In the following description, the terms “upper” and “lower” refer, in principle, to the vertical direction in FIG.

More specifically, the first mounting member 12 has a substantially disk shape, and a circular rod-shaped holding member 18 is fixed to a central portion of the first mounting member 12 so as to protrude downward in the axial direction. I have. Then, with respect to the lower end portion of the holding bracket 18,
An umbrella fitting 20 having a substantially hat shape and extending in a direction perpendicular to the axis is fixed by bolts. Further, a first mounting bolt 22 that penetrates through the first mounting bracket 12 and protrudes upward is integrally formed at an upper end portion of the holding bracket 18. The mounting bracket 12 is fixedly mounted on a power unit (not shown).

In the second mounting member 14, a cylindrical metal member 24 having a large diameter and a substantially cylindrical shape and a bottom metal member 28 having a bottomed cylindrical shape are axially overlapped with each other and connected on the same axis. It has a substantially cylindrical shape with a deep bottom as a whole. In this case, the cylindrical metal fitting 24 has a tapered portion 30 whose diameter is increased upward at the upper end in the axial direction, and the lower end portion in the axial direction has a slightly larger diameter with a stepped shape. 32. The bottom fitting 28 has a flange 34 extending radially outward at the periphery of the opening, and a second mounting bolt 36 protruding downward through the center portion on the bottom wall. , 36 are fixedly mounted, and the second mounting bracket 14 is fixedly mounted to a body (not shown) by the second mounting bolts 36, 36. Then, the caulking portion 32 of the tubular metal fitting 24 is fixed to the flange 34 of the bottom fitting 28 by caulking, and the two fittings 24 and 28 are fixedly connected to each other, so that a deep bottomed bottomed cylinder as a whole is obtained. A second mounting fitting 14 having a shape is formed.

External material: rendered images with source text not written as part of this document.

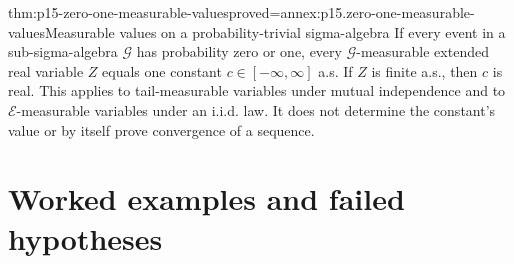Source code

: \begin{hbcorollary}{thm:p15-zero-one-measurable-values}{proved=annex:p15.zero-one-measurable-values}{Measurable values on a probability-trivial sigma-algebra}
If every event in a sub-sigma-algebra \(\mathcal G\) has probability
zero or one, every \(\mathcal G\)-measurable extended real variable
\(Z\) equals one constant \(c\in[-\infty,\infty]\) a.s.
If \(Z\) is finite a.s., then \(c\) is real. This applies to
tail-measurable variables under mutual independence and to
\(\mathcal E\)-measurable variables under an i.i.d. law.
It does not determine the constant's value or by itself prove
convergence of a sequence.
\end{hbcorollary}

\section{Worked examples and failed hypotheses}
\label{sec:p15-zero-one-boundaries}

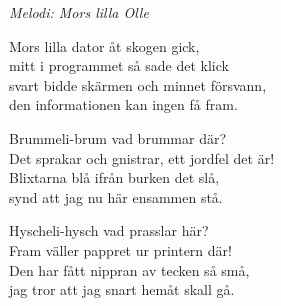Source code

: {\footnotesize\textit{Melodi: Mors lilla Olle}}\par
\vspace{10pt}
Mors lilla dator åt skogen gick,\\
mitt i programmet så sade det klick\\
svart bidde skärmen och minnet försvann,\\
den informationen kan ingen få fram.\par
\vspace{10pt}
Brummeli-brum vad brummar där?\\
Det sprakar och gnistrar, ett jordfel det är!\\
Blixtarna blå ifrån burken det slå,\\
synd att jag nu här ensammen stå.\par
\vspace{10pt}
Hyscheli-hysch vad prasslar här?\\
Fram väller pappret ur printern där!\\
Den har fått nippran av tecken så små,\\
jag tror att jag snart hemåt skall gå.
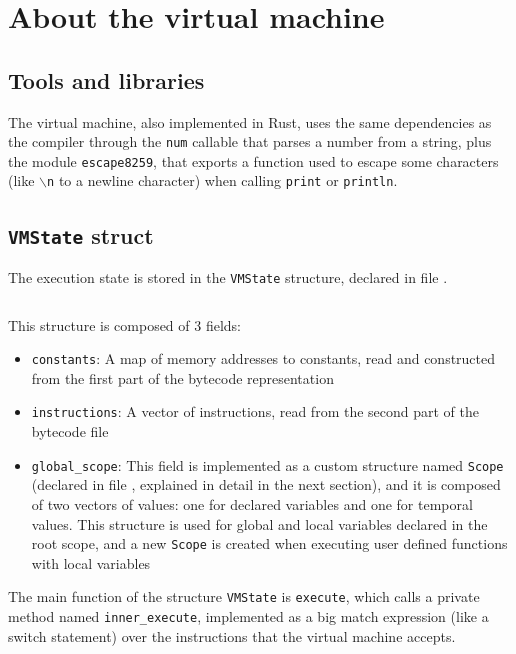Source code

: \documentclass[11pt]{scrreprt}
\begin{document}
\chapter{About the virtual machine}

\section{Tools and libraries}
The virtual machine, also implemented in Rust, uses the same dependencies as the compiler through the \texttt{num} callable that parses a number from a string, plus the module \texttt{escape8259}, that exports a function used to escape some characters (like \texttt{$\backslash$n} to a newline character) when calling \texttt{print} or \texttt{println}.

\section{\texttt{VMState} struct}
The execution state is stored in the \texttt{VMState} structure, declared in file .

\inputminted[firstline=10,lastline=16]{rust}{/home/mario/git/MarioJim/miniclj/miniclj-lib/src/vm/state.rs}

This structure is composed of 3 fields:
\begin{itemize}
  \item \texttt{constants}: A map of memory addresses to constants, read and constructed from the first part of the bytecode representation
  \item \texttt{instructions}: A vector of instructions, read from the second part of the bytecode file
  \item \texttt{global\_scope}: This field is implemented as a custom structure named \texttt{Scope} (declared in file , explained in detail in the next section), and it is composed of two vectors of values: one for declared variables and one for temporal values. This structure is used for global and local variables declared in the root scope, and a new \texttt{Scope} is created when executing user defined functions with local variables
\end{itemize}

The main function of the structure \texttt{VMState} is \texttt{execute}, which calls a private method named \texttt{inner\_execute}, implemented as a big match expression (like a switch statement) over the instructions that the virtual machine accepts.
\end{document}
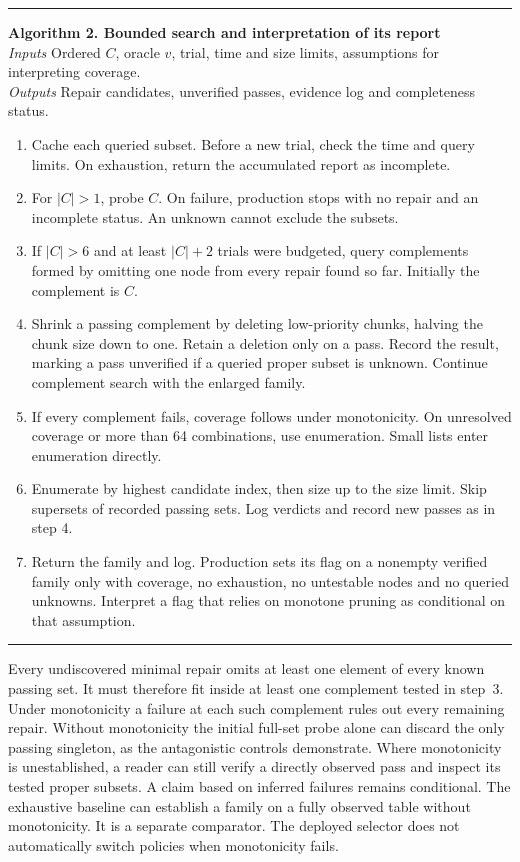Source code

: \documentclass[11pt,letterpaper]{article}
\begin{document}
\begin{center}\begin{minipage}{.96\linewidth}\hrule\smallskip
\textbf{Algorithm 2. Bounded search and interpretation of its report}\\
\textit{Inputs} Ordered $C$, oracle $v$, trial, time and size limits, assumptions for interpreting coverage.\\
\textit{Outputs} Repair candidates, unverified passes, evidence log and completeness status.
\begin{enumerate}\setlength{\itemsep}{0pt}
\item Cache each queried subset. Before a new trial, check the time and query limits. On exhaustion, return the accumulated report as incomplete.
\item For $|C|>1$, probe $C$. On failure, production stops with no repair and an incomplete status. An unknown cannot exclude the subsets.
\item If $|C|>6$ and at least $|C|+2$ trials were budgeted, query complements formed by omitting one node from every repair found so far. Initially the complement is $C$.
\item Shrink a passing complement by deleting low-priority chunks, halving the chunk size down to one. Retain a deletion only on a pass. Record the result, marking a pass unverified if a queried proper subset is unknown. Continue complement search with the enlarged family.
\item If every complement fails, coverage follows under monotonicity. On unresolved coverage or more than 64 combinations, use enumeration. Small lists enter enumeration directly.
\item Enumerate by highest candidate index, then size up to the size limit. Skip supersets of recorded passing sets. Log verdicts and record new passes as in step 4.
\item Return the family and log. Production sets its flag on a nonempty verified family only with coverage, no exhaustion, no untestable nodes and no queried unknowns. Interpret a flag that relies on monotone pruning as conditional on that assumption.
\end{enumerate}\hrule\end{minipage}\end{center}

Every undiscovered minimal repair omits at least one element of every known passing set. It must therefore fit inside at least one complement tested in step~3. Under monotonicity a failure at each such complement rules out every remaining repair. Without monotonicity the initial full-set probe alone can discard the only passing singleton, as the antagonistic controls demonstrate. Where monotonicity is unestablished, a reader can still verify a directly observed pass and inspect its tested proper subsets. A claim based on inferred failures remains conditional. The exhaustive baseline can establish a family on a fully observed table without monotonicity. It is a separate comparator. The deployed selector does not automatically switch policies when monotonicity fails.
\end{document}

The first mounting member 12 is arranged at a predetermined distance in the opening direction of the second mounting member 14, and a holding member 18 fixed to the first mounting member 12 is provided.
It is inserted in the axial direction from the opening of the second mounting member 14. Further, the main rubber elastic body 16 is interposed between the opposing surfaces of the first mounting member 12 and the second mounting member 14 which are arranged to face each other in the axial direction. The main body rubber elastic body 16
It has a substantially truncated conical shape as a whole, and the first mounting bracket 12 is provided on the small-diameter side end surface, and the tapered portion 30 of the second mounting bracket 14 (cylindrical metal fitting 24) is provided on the large-diameter end peripheral surface. It has been vulcanized. As a result, the axially upper opening of the cylindrical metal member 24 constituting the second mounting member 14 is closed by the main rubber elastic body 16 in a fluid-tight manner. In addition, holding bracket 1
Reference numeral 8 denotes a position in which the umbrella fitting 20 supported by the holding fitting 18 extends in the direction perpendicular to the axis within the upper cylindrical fitting 24, penetrating on the central axis of the main rubber elastic body 16 and protruding from the large-diameter end face. It has been impatient.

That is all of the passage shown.